RECORDS SHOWN START
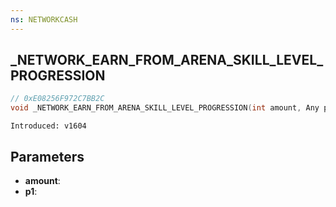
 ```yaml
---
ns: NETWORKCASH
---
```

## _NETWORK_EARN_FROM_ARENA_SKILL_LEVEL_PROGRESSION

```c
// 0xE08256F972C7BB2C
void _NETWORK_EARN_FROM_ARENA_SKILL_LEVEL_PROGRESSION(int amount, Any p1);
```

```
Introduced: v1604
```

## Parameters
* **amount**:
* **p1**:

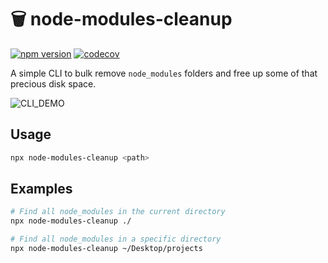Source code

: # 🗑️ node-modules-cleanup

[![npm version](https://badge.fury.io/js/node-modules-cleanup.svg)](https://badge.fury.io/js/node-modules-cleanup)
[![codecov](https://codecov.io/gh/sebastianekstrom/node-module-remover/graph/badge.svg?token=GOXVSJ3VQ0)](https://codecov.io/gh/sebastianekstrom/node-module-remover)

A simple CLI to bulk remove `node_modules` folders and free up some of that precious disk space.

![CLI_DEMO](https://github.com/sebastianekstrom/node-module-remover/assets/1921046/ef19286c-a4f1-4e14-9eda-c0e34d7bc4f2)

## Usage

```bash
npx node-modules-cleanup <path>
```

## Examples

```bash
# Find all node_modules in the current directory
npx node-modules-cleanup ./

# Find all node_modules in a specific directory
npx node-modules-cleanup ~/Desktop/projects
```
RECORDS SHOWN END
# EXERCISE:
The records above need to be copied exactly, with the pictures left out.

# SOLUTION:
 ```yaml
---
ns: NETWORKCASH
---
```

## _NETWORK_EARN_FROM_ARENA_SKILL_LEVEL_PROGRESSION

```c
// 0xE08256F972C7BB2C
void _NETWORK_EARN_FROM_ARENA_SKILL_LEVEL_PROGRESSION(int amount, Any p1);
```

```
Introduced: v1604
```

## Parameters
* **amount**:
* **p1**:

Source code

: # 🗑️ node-modules-cleanup

[![npm version](https://badge.fury.io/js/node-modules-cleanup.svg)](https://badge.fury.io/js/node-modules-cleanup)
[![codecov](https://codecov.io/gh/sebastianekstrom/node-module-remover/graph/badge.svg?token=GOXVSJ3VQ0)](https://codecov.io/gh/sebastianekstrom/node-module-remover)

A simple CLI to bulk remove `node_modules` folders and free up some of that precious disk space.

![CLI_DEMO](https://github.com/sebastianekstrom/node-module-remover/assets/1921046/ef19286c-a4f1-4e14-9eda-c0e34d7bc4f2)

## Usage

```bash
npx node-modules-cleanup <path>
```

## Examples

```bash
# Find all node_modules in the current directory
npx node-modules-cleanup ./

# Find all node_modules in a specific directory
npx node-modules-cleanup ~/Desktop/projects
```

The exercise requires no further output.